The Bruno sisters will open the Manitoba Chamber Orchestra’s 50th season on Sept. 28. (Supplied photo)

This year marks the 50th anniversary of the Manitoba Chamber Orchestra (MCO), and they’re partying like it’s 1799.

The MCO will offer free fiddler concerts this September and welcome Canadian classical-music act of violinist Yolanda Bruno and cellist Carmen Bruno to launch the 2022-23 season on Sept. 28.

Joining the esteemed company of sibling talents like the Williams sisters and the Wright brothers, the Bruno sisters had auspicious origins growing up in a supremely musical household in Ottawa.

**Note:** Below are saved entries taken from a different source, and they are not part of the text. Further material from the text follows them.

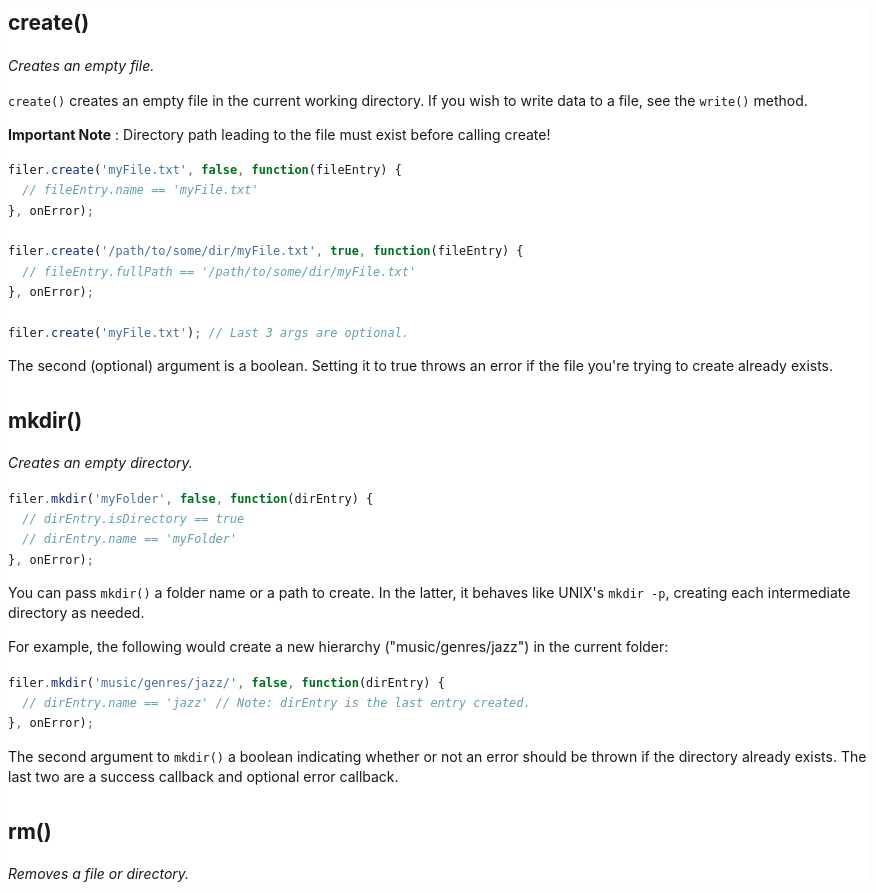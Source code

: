 create()
-----

*Creates an empty file.*

`create()` creates an empty file in the current working directory. If you wish
to write data to a file, see the `write()` method.

**Important Note** : Directory path leading to the file must exist before calling create!

```javascript
filer.create('myFile.txt', false, function(fileEntry) {
  // fileEntry.name == 'myFile.txt'
}, onError);

filer.create('/path/to/some/dir/myFile.txt', true, function(fileEntry) {
  // fileEntry.fullPath == '/path/to/some/dir/myFile.txt'
}, onError);

filer.create('myFile.txt'); // Last 3 args are optional.
```

The second (optional) argument is a boolean. Setting it to true throws an error
if the file you're trying to create already exists.

mkdir()
-----

*Creates an empty directory.*

```javascript
filer.mkdir('myFolder', false, function(dirEntry) {
  // dirEntry.isDirectory == true
  // dirEntry.name == 'myFolder'
}, onError);
```

You can pass `mkdir()` a folder name or a path to create. In the latter,
it behaves like UNIX's `mkdir -p`, creating each intermediate directory as needed.

For example, the following would create a new hierarchy ("music/genres/jazz") in
the current folder:

```javascript
filer.mkdir('music/genres/jazz/', false, function(dirEntry) {
  // dirEntry.name == 'jazz' // Note: dirEntry is the last entry created.
}, onError);
```

The second argument to `mkdir()` a boolean indicating whether or not an error
should be thrown if the directory already exists. The last two are a success
callback and optional error callback.

rm()
-----

*Removes a file or directory.*
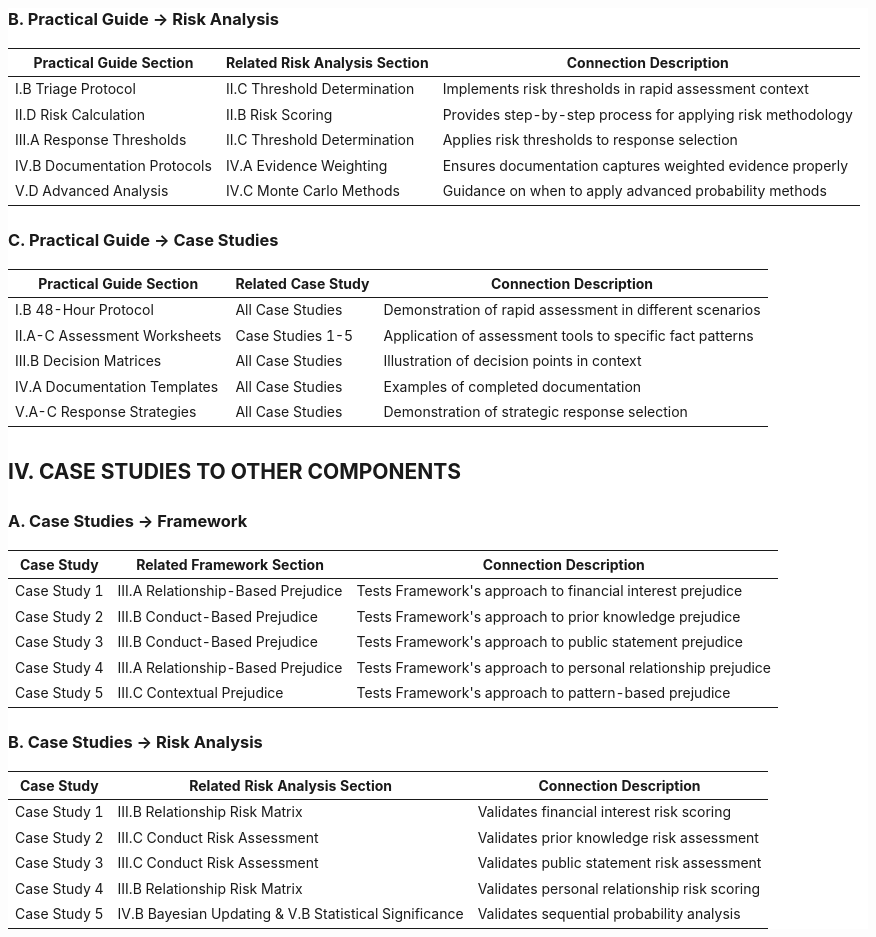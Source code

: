 ### B. Practical Guide → Risk Analysis

| Practical Guide Section | Related Risk Analysis Section | Connection Description |
|--------------------------|-------------------------------|------------------------|
| I.B Triage Protocol | II.C Threshold Determination | Implements risk thresholds in rapid assessment context |
| II.D Risk Calculation | II.B Risk Scoring | Provides step-by-step process for applying risk methodology |
| III.A Response Thresholds | II.C Threshold Determination | Applies risk thresholds to response selection |
| IV.B Documentation Protocols | IV.A Evidence Weighting | Ensures documentation captures weighted evidence properly |
| V.D Advanced Analysis | IV.C Monte Carlo Methods | Guidance on when to apply advanced probability methods |

### C. Practical Guide → Case Studies

| Practical Guide Section | Related Case Study | Connection Description |
|--------------------------|-------------------|------------------------|
| I.B 48-Hour Protocol | All Case Studies | Demonstration of rapid assessment in different scenarios |
| II.A-C Assessment Worksheets | Case Studies 1-5 | Application of assessment tools to specific fact patterns |
| III.B Decision Matrices | All Case Studies | Illustration of decision points in context |
| IV.A Documentation Templates | All Case Studies | Examples of completed documentation |
| V.A-C Response Strategies | All Case Studies | Demonstration of strategic response selection |

## IV. CASE STUDIES TO OTHER COMPONENTS

### A. Case Studies → Framework

| Case Study | Related Framework Section | Connection Description |
|------------|--------------------------|------------------------|
| Case Study 1 | III.A Relationship-Based Prejudice | Tests Framework's approach to financial interest prejudice |
| Case Study 2 | III.B Conduct-Based Prejudice | Tests Framework's approach to prior knowledge prejudice |
| Case Study 3 | III.B Conduct-Based Prejudice | Tests Framework's approach to public statement prejudice |
| Case Study 4 | III.A Relationship-Based Prejudice | Tests Framework's approach to personal relationship prejudice |
| Case Study 5 | III.C Contextual Prejudice | Tests Framework's approach to pattern-based prejudice |

### B. Case Studies → Risk Analysis

| Case Study | Related Risk Analysis Section | Connection Description |
|------------|-------------------------------|------------------------|
| Case Study 1 | III.B Relationship Risk Matrix | Validates financial interest risk scoring |
| Case Study 2 | III.C Conduct Risk Assessment | Validates prior knowledge risk assessment |
| Case Study 3 | III.C Conduct Risk Assessment | Validates public statement risk assessment |
| Case Study 4 | III.B Relationship Risk Matrix | Validates personal relationship risk scoring |
| Case Study 5 | IV.B Bayesian Updating & V.B Statistical Significance | Validates sequential probability analysis |
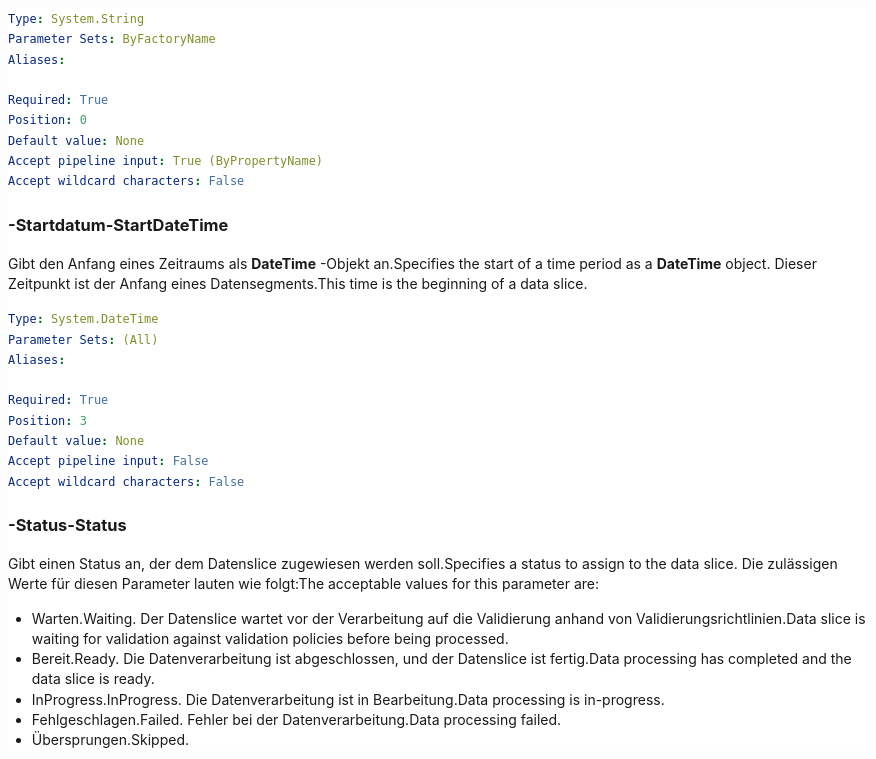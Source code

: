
 ```yaml
Type: System.String
Parameter Sets: ByFactoryName
Aliases:

Required: True
Position: 0
Default value: None
Accept pipeline input: True (ByPropertyName)
Accept wildcard characters: False
```

### <span data-ttu-id="9dd45-134">-Startdatum</span><span class="sxs-lookup"><span data-stu-id="9dd45-134">-StartDateTime</span></span>
<span data-ttu-id="9dd45-135">Gibt den Anfang eines Zeitraums als **DateTime** -Objekt an.</span><span class="sxs-lookup"><span data-stu-id="9dd45-135">Specifies the start of a time period as a **DateTime** object.</span></span>
<span data-ttu-id="9dd45-136">Dieser Zeitpunkt ist der Anfang eines Datensegments.</span><span class="sxs-lookup"><span data-stu-id="9dd45-136">This time is the beginning of a data slice.</span></span>

```yaml
Type: System.DateTime
Parameter Sets: (All)
Aliases:

Required: True
Position: 3
Default value: None
Accept pipeline input: False
Accept wildcard characters: False
```

### <span data-ttu-id="9dd45-137">-Status</span><span class="sxs-lookup"><span data-stu-id="9dd45-137">-Status</span></span>
<span data-ttu-id="9dd45-138">Gibt einen Status an, der dem Datenslice zugewiesen werden soll.</span><span class="sxs-lookup"><span data-stu-id="9dd45-138">Specifies a status to assign to the data slice.</span></span>
<span data-ttu-id="9dd45-139">Die zulässigen Werte für diesen Parameter lauten wie folgt:</span><span class="sxs-lookup"><span data-stu-id="9dd45-139">The acceptable values for this parameter are:</span></span>
- <span data-ttu-id="9dd45-140">Warten.</span><span class="sxs-lookup"><span data-stu-id="9dd45-140">Waiting.</span></span>
<span data-ttu-id="9dd45-141">Der Datenslice wartet vor der Verarbeitung auf die Validierung anhand von Validierungsrichtlinien.</span><span class="sxs-lookup"><span data-stu-id="9dd45-141">Data slice is waiting for validation against validation policies before being processed.</span></span> 
- <span data-ttu-id="9dd45-142">Bereit.</span><span class="sxs-lookup"><span data-stu-id="9dd45-142">Ready.</span></span>
<span data-ttu-id="9dd45-143">Die Datenverarbeitung ist abgeschlossen, und der Datenslice ist fertig.</span><span class="sxs-lookup"><span data-stu-id="9dd45-143">Data processing has completed and the data slice is ready.</span></span>
- <span data-ttu-id="9dd45-144">InProgress.</span><span class="sxs-lookup"><span data-stu-id="9dd45-144">InProgress.</span></span>
<span data-ttu-id="9dd45-145">Die Datenverarbeitung ist in Bearbeitung.</span><span class="sxs-lookup"><span data-stu-id="9dd45-145">Data processing is in-progress.</span></span> 
- <span data-ttu-id="9dd45-146">Fehlgeschlagen.</span><span class="sxs-lookup"><span data-stu-id="9dd45-146">Failed.</span></span>
<span data-ttu-id="9dd45-147">Fehler bei der Datenverarbeitung.</span><span class="sxs-lookup"><span data-stu-id="9dd45-147">Data processing failed.</span></span>
- <span data-ttu-id="9dd45-148">Übersprungen.</span><span class="sxs-lookup"><span data-stu-id="9dd45-148">Skipped.</span></span>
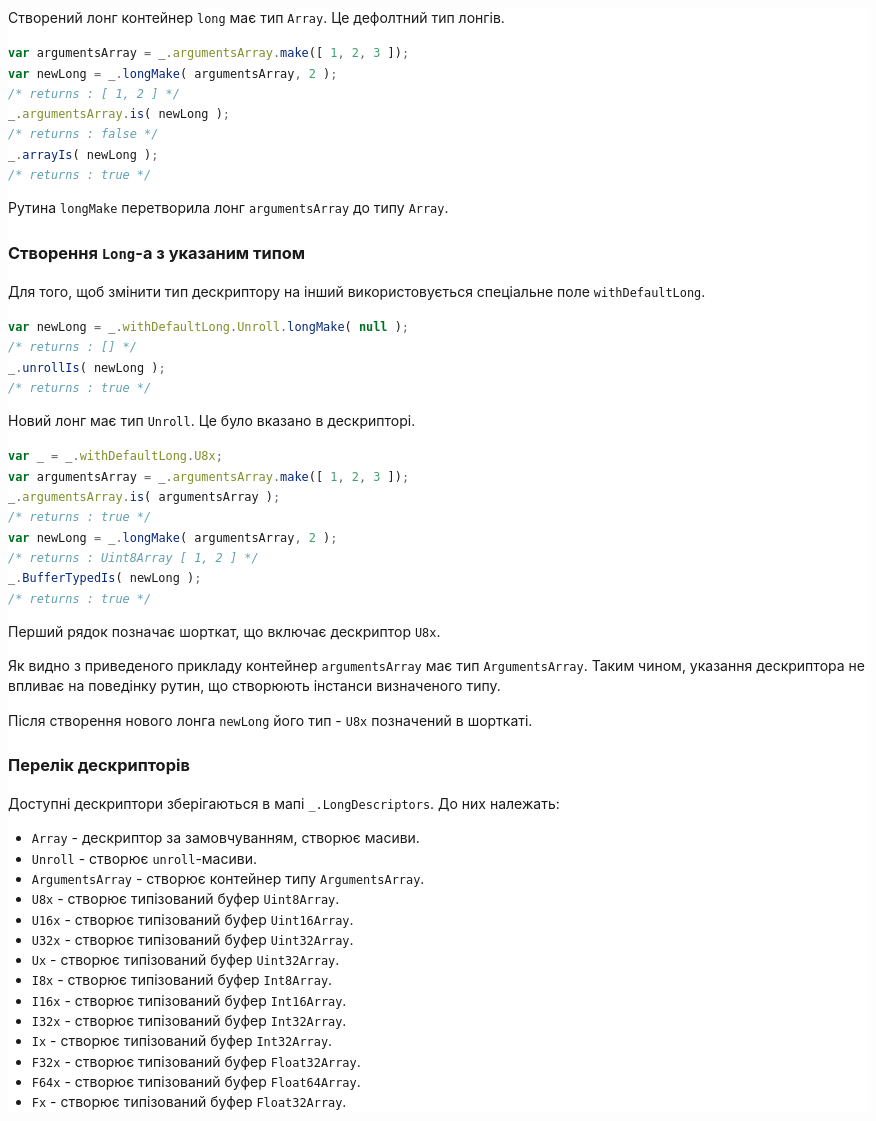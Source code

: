 Створений лонг контейнер `long` має тип `Array`. Це дефолтний тип лонгів.

```js
var argumentsArray = _.argumentsArray.make([ 1, 2, 3 ]);
var newLong = _.longMake( argumentsArray, 2 );
/* returns : [ 1, 2 ] */
_.argumentsArray.is( newLong );
/* returns : false */
_.arrayIs( newLong );
/* returns : true */
```

Рутина `longMake` перетворила лонг `argumentsArray` до типу `Array`.

### Створення `Long`-a з указаним типом

Для того, щоб змінити тип дескриптору на інший використовується спеціальне поле `withDefaultLong`.

```js
var newLong = _.withDefaultLong.Unroll.longMake( null );
/* returns : [] */
_.unrollIs( newLong );
/* returns : true */
```

Новий лонг має тип `Unroll`. Це було вказано в дескрипторі.

```js
var _ = _.withDefaultLong.U8x;
var argumentsArray = _.argumentsArray.make([ 1, 2, 3 ]);
_.argumentsArray.is( argumentsArray );
/* returns : true */
var newLong = _.longMake( argumentsArray, 2 );
/* returns : Uint8Array [ 1, 2 ] */
_.BufferTypedIs( newLong );
/* returns : true */
```

Перший рядок позначає шорткат, що включає дескриптор `U8x`.

Як видно з приведеного прикладу контейнер `argumentsArray` має тип `ArgumentsArray`. Таким чином, указання дескриптора не впливає на поведінку рутин, що створюють інстанси визначеного типу.

Після створення нового лонга `newLong` його тип - `U8x` позначений в шорткаті.

### Перелік дескрипторів

Доступні дескриптори зберігаються в мапі `_.LongDescriptors`. До них належать:

- `Array` - дескриптор за замовчуванням, створює масиви.
- `Unroll` - створює `unroll`-масиви.
- `ArgumentsArray` - створює контейнер типу `ArgumentsArray`.
- `U8x` - створює типізований буфер `Uint8Array`.
- `U16x` - створює типізований буфер `Uint16Array`.
- `U32x` - створює типізований буфер `Uint32Array`.
- `Ux` - створює типізований буфер `Uint32Array`.
- `I8x` - створює типізований буфер `Int8Array`.
- `I16x` - створює типізований буфер `Int16Array`.
- `I32x` - створює типізований буфер `Int32Array`.
- `Ix` - створює типізований буфер `Int32Array`.
- `F32x` - створює типізований буфер `Float32Array`.
- `F64x` - створює типізований буфер `Float64Array`.
- `Fx` - створює типізований буфер `Float32Array`.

“My mum is a violin teacher, and I was hearing music as a child right from the beginning. I think (at) around three or four, I asked Mum if I could play. I wanted to learn to play the violin. At age five, I was given my first instrument,” Yolanda says in an email.

“I was never interested in the violin, probably because every musician I’d ever met was a violinist, but wanted to play the cello from the start,” Carmen writes to The Uniter. I don’t remember how I even knew about the cello, but I had already made up my mind that it was the superior instrument.”

“My parents used to see her sitting on the couch, and she would put the violin between her legs like a cello,” Yolanda adds.

On. Sept. 28, the pair will perform music from classical composers such as Bach and Stravinsky, as well as more modern compositions from Charles Cozens and Julian Grant. Most notably, the Bruno sisters will perform a concerto for violin and cello by Antonio Vivaldi, whose music has a special connection for the sisters, who have Italian heritage through their father.

“One of my earliest memories of a big piece that I learned as a kid was Vivaldi’s ‘Four Seasons,’” Yolanda says. “I play on a Venetian violin made in 1737 by Domenico Montagnana. It’s very possible that Vivaldi played my instrument, because all the luthiers who made instruments in Venice, their shops were located literally across the street from one another.”

“It’s nice for me to romanticize about,” she says. “Did Vivaldi ever hear my violin? Did he ever play it? Did his colleague play it?”

While studying in London, Yolanda played for Queen Elizabeth II at Buckingham Palace, with Nobel Peace Prize laureate Malala Yousafzai in attendance.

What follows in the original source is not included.